Requirement>
Search the records for the word "that" and copy every line in which it occurs.

[Collected data]
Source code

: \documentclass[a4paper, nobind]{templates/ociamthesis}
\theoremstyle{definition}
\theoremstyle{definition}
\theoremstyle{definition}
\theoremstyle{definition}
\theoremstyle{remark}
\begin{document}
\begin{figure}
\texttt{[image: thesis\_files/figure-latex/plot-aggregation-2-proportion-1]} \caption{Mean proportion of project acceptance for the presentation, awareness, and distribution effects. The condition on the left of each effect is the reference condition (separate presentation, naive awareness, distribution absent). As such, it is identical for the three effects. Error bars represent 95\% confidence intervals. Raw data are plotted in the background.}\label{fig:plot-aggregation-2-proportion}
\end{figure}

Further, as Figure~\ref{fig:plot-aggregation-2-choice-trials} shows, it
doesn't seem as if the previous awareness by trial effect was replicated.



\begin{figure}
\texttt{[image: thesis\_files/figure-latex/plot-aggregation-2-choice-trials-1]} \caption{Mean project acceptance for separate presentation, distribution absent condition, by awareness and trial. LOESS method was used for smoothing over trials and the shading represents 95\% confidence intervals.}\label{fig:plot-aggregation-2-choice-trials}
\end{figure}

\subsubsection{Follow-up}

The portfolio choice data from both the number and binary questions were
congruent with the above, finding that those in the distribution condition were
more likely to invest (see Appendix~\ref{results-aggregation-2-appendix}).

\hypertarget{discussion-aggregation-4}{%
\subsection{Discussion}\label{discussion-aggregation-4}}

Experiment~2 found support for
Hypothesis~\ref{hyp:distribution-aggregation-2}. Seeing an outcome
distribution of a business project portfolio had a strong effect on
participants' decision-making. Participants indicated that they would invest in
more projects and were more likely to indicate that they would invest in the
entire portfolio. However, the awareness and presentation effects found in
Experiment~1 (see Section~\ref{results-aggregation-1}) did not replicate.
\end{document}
* * *
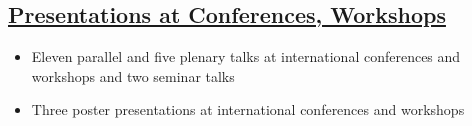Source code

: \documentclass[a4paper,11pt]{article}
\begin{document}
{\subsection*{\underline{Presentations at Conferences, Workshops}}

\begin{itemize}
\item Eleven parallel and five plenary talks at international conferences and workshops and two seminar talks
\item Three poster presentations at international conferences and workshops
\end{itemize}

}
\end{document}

Solution below>
congruent with the above, finding that those in the distribution condition were
participants' decision-making. Participants indicated that they would invest in
more projects and were more likely to indicate that they would invest in the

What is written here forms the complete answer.